[Exercise details] Beginning with the line containing "### Headers" and ending with the last line of the entries below, copy each line exactly and nothing else.

Saved data entries
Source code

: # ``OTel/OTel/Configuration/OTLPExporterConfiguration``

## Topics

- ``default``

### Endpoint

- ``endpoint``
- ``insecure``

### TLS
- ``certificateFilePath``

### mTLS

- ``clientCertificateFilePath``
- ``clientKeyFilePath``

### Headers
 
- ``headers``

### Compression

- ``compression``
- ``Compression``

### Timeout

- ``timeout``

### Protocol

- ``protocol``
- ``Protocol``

[Solution for this exercise]
### Headers
 
- ``headers``

### Compression

- ``compression``
- ``Compression``

### Timeout

- ``timeout``

### Protocol

- ``protocol``
- ``Protocol``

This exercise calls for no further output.